‘I stayed here once,’ our red-haired guide shares matter of factly, as we follow her though the cold, lank corridors of Hohenschönhausen.
I stop and look again. Actually, I grab Ed and whisper sharply, ‘what, she was here – when?’ You can see the rest of group pause, re-gather. A ripple of disbelief runs through us.
We are on a tour through Hohenschönhausen, a large, wan-looking building in a quiet, suburban district of East Berlin. Once a Nazi prison, when the regime fell, it was taken over by the Red army, then when the Berlin wall went up, the Stasi, as a place to hold political prisoners. As far as buildings go, it should have been notorious. But actually, for many years after the wall fell, nobody knew it was there. ‘It was not on the map,’ our guide tells us, the Stasi did not want us to know it was there.

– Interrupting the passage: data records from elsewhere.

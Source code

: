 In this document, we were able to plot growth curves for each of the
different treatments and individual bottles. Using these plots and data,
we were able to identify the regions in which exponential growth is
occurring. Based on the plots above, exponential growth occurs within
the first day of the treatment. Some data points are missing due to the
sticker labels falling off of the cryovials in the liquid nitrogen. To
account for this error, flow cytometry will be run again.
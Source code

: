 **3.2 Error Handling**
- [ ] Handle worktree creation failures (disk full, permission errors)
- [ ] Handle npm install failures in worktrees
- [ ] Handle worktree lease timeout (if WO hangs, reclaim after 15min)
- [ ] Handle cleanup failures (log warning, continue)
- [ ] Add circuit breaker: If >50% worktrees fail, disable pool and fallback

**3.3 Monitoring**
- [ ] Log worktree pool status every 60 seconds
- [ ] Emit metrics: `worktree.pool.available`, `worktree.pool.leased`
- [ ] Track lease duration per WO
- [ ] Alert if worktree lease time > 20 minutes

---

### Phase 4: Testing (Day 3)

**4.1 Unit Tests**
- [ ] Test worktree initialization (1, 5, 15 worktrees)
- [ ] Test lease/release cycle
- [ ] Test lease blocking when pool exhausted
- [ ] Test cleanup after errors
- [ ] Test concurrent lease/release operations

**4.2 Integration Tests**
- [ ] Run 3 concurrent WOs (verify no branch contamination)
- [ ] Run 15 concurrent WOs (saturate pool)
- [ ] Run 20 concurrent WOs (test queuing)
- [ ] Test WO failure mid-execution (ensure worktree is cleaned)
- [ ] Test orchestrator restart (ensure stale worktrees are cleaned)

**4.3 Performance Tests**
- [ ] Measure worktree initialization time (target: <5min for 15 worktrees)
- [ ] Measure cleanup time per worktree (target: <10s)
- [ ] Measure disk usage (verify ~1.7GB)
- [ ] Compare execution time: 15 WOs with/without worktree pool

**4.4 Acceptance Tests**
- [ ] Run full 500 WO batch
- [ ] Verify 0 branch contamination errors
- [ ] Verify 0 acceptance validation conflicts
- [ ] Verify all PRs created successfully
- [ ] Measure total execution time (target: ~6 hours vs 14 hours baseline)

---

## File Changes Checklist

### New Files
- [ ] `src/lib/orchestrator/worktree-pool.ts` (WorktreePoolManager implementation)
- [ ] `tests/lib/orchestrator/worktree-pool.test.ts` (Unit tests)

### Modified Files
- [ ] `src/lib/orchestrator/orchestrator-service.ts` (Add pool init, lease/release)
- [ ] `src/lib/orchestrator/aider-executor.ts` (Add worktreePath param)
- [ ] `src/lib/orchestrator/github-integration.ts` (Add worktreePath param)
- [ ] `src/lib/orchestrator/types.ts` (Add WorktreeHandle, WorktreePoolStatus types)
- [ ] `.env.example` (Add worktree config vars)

Our guide is here to tell her story. She got lucky. She was taken by the secret police in 1989; one of a group of students whose protest was so polite and well thought through you would have thought it the perfect thought-crime. All supporting a DDR rally, standing separately, holding banners stating lines from their government’s constitution: ‘freedom of speech’ ‘privacy at home’ and ‘equal rights’ like model East German citizens – and all picked up by white vans with black windows a few days later.

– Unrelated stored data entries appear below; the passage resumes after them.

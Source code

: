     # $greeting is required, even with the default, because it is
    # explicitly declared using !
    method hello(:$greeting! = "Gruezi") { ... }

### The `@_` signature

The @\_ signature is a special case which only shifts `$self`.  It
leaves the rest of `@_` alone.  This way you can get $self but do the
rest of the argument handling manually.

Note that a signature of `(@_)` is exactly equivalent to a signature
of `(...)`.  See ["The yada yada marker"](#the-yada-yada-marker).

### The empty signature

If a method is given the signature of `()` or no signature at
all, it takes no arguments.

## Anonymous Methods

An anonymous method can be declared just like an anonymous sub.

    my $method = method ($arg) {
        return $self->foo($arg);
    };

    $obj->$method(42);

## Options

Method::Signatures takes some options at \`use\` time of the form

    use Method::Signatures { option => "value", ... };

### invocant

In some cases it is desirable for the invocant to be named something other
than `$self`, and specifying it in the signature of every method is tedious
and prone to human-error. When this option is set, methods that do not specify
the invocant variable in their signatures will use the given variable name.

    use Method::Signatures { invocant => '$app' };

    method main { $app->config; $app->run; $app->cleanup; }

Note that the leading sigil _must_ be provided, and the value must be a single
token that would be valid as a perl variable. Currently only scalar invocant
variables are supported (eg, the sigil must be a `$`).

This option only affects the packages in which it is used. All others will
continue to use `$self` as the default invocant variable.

‘When they took you, you would be driven around the city for over an hour’. The prison was only a 15 minutes bike ride away but the idea was to make you feel completely lost.
The Stasi tactics are strangely fascinating. We stop outside a cell door, where our guide was imprisoned for only 3 months before the wall fell, and peer in. ‘You see the bed. It was tilted up at the head, because at night the guards would turn on a very bright light so it would shine in your face and you could not sleep. You would never see another prisoner. If we had to move, the guards would escort us and signal to the next guide to make sure no one else was in the corridors. One time, another prisoner was put into my cell. I later found out she was from the Stasi to see if I would confess.’
Our final stop is the torture room. Sterile with just a simple, wooden desk and chairs and bars across the windows it’s far less terrifying than I thought it would be. I glance at our guide to check her reaction. The constant questioning, the sleep deprivation, the un-human loneliness – of course she confessed, everyone did, our guide almost laughs at the very idea – but how did she handle it?
‘You know,’ our guide says smiling momentarily, as we wait expectantly, ‘the guards of this prison still live in this area.’
And I get the feeling that now she’s facing her past. And fighting it back.
We wander out of the prison doors shivering and elated in the cold Berlin sunshine. Freedom.